As most casual observers of this daily log have probably noticed, one of my main interests is biohacking. It was a hobby in the time of my life I mislabel as “before chronic illness.” It’s not accurate so much as recency bias. I’ve been into biohacking my whole life because I’ve had to manage an unruly body.
I had the best health of my life between 24 and 34. I am rounding the end of my 39th year as I write today. I didn’t think of myself as being chronically ill for that decade.
Probably why I think of my life as having a “before” illness is more that I’ve been in the worst flare of my life for the last five years. It came crashing down with a one two punch of being a startup founder & getting pumped full of hormones for fertility treatments at 33. I was on bedrest and chemotherapy drugs by the time I was 34.
So I have to remind myself there is no time before chronic illness. There was remission. I had long years of robust health interspersed with autoimmune diseases that flared and were contained.
Diagnosis has been a lifelong battle which started with inflammatory skin conditions and horrendous allergies and ended up with the inflammation going inside my spine and joints. Ankylosing spondylitis and psoriatic arthritis is what codes with insurance.
Looking at my health records, I had my first issues at 7 when I entered school, then after puberty as teenager around 15 & 16. I had to drop out of high school and ran a giant let of standardized tests to claw myself to university.
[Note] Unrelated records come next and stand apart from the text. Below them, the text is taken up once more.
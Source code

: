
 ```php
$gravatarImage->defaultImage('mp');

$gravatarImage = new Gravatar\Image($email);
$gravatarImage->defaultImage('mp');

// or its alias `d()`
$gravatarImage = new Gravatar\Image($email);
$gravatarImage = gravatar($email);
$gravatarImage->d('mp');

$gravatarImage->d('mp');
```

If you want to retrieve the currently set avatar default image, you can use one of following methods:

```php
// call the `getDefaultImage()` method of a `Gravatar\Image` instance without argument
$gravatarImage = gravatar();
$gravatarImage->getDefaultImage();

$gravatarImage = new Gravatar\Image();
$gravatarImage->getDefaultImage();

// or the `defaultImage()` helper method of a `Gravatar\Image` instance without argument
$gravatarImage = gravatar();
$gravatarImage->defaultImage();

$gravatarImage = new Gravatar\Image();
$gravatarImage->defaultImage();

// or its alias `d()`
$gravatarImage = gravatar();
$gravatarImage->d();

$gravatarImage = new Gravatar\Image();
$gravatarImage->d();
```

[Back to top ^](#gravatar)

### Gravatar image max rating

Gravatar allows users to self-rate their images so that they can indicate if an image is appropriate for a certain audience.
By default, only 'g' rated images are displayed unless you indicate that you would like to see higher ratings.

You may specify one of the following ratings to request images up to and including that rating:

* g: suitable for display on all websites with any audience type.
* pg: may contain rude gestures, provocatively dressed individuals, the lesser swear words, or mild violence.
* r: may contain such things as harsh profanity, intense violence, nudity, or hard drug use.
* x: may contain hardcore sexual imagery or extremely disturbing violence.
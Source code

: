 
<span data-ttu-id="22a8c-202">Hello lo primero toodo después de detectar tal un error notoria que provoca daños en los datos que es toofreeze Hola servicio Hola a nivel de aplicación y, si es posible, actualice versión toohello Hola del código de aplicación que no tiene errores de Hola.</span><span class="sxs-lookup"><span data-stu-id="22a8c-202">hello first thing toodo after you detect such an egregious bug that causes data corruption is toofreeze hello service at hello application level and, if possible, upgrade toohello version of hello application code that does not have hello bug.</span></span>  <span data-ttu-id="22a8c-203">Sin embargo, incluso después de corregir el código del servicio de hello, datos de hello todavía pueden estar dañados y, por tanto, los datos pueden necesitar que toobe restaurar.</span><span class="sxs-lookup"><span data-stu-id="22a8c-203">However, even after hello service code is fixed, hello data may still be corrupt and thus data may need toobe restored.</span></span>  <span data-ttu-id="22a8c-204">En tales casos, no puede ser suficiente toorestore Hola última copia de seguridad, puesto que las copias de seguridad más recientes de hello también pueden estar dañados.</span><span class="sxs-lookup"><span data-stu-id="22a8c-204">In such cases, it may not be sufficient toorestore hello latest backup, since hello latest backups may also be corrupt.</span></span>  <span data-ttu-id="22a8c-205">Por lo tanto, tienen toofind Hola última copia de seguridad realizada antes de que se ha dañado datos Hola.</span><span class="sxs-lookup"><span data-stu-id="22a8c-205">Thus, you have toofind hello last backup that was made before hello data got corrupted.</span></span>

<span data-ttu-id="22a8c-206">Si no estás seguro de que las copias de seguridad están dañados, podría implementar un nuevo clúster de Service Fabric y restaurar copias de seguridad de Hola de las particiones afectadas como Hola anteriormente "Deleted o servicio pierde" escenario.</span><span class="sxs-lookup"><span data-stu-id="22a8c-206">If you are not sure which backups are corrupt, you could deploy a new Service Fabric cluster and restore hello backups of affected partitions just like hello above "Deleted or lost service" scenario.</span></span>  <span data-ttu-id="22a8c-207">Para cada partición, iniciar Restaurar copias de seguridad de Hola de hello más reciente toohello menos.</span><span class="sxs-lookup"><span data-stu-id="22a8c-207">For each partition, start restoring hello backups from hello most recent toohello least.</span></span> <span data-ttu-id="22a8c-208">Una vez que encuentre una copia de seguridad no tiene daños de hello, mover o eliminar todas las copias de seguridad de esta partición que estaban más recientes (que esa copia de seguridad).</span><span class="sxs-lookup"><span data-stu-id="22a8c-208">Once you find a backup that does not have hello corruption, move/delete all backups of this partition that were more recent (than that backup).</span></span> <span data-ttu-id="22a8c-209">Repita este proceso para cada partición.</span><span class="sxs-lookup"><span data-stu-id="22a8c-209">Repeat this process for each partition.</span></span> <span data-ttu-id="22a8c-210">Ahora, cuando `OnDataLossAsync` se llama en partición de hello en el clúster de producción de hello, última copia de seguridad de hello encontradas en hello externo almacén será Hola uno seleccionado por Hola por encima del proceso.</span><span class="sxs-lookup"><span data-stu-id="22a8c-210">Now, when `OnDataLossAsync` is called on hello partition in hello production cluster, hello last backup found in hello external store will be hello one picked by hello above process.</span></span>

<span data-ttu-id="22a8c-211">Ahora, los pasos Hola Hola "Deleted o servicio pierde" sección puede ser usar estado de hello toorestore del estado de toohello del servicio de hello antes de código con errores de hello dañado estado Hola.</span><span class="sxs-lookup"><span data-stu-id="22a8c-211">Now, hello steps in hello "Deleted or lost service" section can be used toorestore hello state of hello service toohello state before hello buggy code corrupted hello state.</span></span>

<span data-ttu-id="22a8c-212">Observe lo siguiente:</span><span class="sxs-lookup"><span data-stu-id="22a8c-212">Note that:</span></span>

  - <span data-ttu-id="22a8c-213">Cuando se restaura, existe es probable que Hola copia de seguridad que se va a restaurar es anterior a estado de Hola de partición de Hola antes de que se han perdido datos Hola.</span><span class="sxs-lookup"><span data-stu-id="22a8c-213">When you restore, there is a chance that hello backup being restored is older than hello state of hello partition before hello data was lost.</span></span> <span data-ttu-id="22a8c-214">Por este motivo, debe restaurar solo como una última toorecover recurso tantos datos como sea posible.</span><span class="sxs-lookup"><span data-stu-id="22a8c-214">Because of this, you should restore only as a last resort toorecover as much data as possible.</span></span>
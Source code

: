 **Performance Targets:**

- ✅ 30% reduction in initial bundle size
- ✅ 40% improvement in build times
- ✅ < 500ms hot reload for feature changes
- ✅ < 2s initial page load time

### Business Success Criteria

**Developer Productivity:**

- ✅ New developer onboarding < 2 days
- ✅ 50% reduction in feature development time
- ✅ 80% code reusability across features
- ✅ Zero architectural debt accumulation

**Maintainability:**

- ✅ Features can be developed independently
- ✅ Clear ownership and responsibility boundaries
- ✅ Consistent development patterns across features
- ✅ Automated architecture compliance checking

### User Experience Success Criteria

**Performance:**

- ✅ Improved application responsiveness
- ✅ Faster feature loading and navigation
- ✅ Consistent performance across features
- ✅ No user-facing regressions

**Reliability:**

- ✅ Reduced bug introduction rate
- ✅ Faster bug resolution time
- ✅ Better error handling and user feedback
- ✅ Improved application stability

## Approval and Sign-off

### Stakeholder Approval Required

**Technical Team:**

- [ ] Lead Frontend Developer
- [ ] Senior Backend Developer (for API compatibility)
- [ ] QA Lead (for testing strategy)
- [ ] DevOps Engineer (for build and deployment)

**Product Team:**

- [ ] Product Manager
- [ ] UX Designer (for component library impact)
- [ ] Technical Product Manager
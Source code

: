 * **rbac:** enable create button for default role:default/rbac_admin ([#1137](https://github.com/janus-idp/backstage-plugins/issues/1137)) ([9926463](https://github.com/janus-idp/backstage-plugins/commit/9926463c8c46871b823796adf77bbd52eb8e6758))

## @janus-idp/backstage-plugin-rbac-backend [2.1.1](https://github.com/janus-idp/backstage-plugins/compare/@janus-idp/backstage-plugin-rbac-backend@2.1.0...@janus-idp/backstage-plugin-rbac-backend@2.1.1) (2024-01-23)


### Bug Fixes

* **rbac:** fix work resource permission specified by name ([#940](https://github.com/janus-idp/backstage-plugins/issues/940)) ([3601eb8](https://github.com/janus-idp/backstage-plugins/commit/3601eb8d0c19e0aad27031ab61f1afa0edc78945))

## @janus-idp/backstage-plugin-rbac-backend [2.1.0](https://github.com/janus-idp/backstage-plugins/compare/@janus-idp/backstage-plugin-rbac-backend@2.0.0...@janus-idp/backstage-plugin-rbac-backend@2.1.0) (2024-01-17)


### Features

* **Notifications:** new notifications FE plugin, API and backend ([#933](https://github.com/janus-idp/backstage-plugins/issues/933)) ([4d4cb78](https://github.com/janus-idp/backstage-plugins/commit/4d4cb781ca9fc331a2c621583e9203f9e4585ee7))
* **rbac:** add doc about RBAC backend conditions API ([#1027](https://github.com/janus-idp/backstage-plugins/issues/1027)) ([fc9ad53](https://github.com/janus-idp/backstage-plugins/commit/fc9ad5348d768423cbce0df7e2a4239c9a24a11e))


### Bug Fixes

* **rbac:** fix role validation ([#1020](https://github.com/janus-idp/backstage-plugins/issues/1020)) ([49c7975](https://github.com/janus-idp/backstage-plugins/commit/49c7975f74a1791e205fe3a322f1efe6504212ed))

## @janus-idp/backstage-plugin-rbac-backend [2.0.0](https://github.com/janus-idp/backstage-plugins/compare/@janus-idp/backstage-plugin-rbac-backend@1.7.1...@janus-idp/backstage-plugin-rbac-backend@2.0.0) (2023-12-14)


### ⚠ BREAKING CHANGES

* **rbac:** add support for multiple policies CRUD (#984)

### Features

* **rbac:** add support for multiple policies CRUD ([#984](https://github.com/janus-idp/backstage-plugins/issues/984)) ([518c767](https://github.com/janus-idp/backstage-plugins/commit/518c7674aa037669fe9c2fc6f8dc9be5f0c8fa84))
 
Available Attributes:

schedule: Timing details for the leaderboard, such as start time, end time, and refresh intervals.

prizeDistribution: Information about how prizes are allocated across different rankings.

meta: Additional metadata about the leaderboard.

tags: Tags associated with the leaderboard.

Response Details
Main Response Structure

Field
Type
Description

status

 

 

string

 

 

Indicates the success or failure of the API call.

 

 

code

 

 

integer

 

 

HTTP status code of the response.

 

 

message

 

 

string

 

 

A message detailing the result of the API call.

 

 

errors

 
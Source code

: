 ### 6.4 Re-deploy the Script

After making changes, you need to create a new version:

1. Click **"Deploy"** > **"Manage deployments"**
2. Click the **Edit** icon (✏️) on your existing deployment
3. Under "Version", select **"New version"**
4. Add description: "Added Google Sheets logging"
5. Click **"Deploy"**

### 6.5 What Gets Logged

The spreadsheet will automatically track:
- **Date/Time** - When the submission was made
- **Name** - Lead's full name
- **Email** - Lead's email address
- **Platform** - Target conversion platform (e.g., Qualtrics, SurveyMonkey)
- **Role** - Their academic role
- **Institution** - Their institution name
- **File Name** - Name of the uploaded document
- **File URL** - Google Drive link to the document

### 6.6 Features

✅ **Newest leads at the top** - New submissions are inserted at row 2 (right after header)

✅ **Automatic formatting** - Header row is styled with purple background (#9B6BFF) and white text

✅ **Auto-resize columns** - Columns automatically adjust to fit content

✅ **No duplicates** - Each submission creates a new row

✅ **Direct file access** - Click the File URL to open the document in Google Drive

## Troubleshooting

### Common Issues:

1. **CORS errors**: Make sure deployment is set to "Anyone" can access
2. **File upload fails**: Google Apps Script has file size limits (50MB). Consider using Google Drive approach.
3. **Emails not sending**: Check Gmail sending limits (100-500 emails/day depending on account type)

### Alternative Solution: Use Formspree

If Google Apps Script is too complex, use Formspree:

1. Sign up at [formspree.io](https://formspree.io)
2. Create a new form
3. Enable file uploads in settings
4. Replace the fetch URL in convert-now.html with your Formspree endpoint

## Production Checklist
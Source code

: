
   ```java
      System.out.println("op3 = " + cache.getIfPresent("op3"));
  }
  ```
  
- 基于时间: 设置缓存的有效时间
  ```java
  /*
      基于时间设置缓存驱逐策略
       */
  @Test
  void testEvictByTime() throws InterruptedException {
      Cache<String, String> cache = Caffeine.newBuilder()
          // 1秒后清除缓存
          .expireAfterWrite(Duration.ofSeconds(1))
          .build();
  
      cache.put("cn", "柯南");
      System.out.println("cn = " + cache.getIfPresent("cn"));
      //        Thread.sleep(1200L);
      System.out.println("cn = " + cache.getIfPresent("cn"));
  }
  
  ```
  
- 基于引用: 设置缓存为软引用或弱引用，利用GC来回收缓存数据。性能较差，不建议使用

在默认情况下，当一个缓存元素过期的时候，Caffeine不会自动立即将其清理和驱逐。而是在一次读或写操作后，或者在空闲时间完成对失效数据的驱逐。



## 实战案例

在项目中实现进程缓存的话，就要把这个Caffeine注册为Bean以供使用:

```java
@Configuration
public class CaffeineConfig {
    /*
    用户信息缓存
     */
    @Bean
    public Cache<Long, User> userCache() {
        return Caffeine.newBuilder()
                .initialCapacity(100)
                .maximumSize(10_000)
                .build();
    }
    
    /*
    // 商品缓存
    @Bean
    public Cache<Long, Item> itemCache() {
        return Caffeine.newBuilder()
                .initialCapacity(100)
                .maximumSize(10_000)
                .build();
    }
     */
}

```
I was hale for college and my first startup but flared so badly after the acquisition of my first company I was put on an experimental immune reboot protocol. Ask me about being put on cyclosporin without an organ transplant.
My most recent, worst and longest flare was in the five year battle after doing IVF and egg freezing in my early thirties. I’ve only really felt like I was able to work my preferred hours this past year. So perhaps that flare is finished. I don’t want to tempt it. Though I yearn to live harder & faster and bigger.
Writing it all out in a timeline makes it seem like the pattern is introducing change and stress into my routines but also there are two big incidents involving hormones. Being put on birth control as a teenager and then whatever the opposite of birth control might be with IVF. Maybe no more synthetic hormone control for me.
Managing your health isn’t easy for anyone. It’s particularly challenging for me. And if the current post pandemic climate is any indication a lot more people are grappling with poorer health. I wish I could offer more help other than saying it’s not easy but flares can be contained. Sometimes with a lot of pharmaceutical intervention. Sometimes with better habits. Sometimes with time. And sometimes it’s just a crap shoot.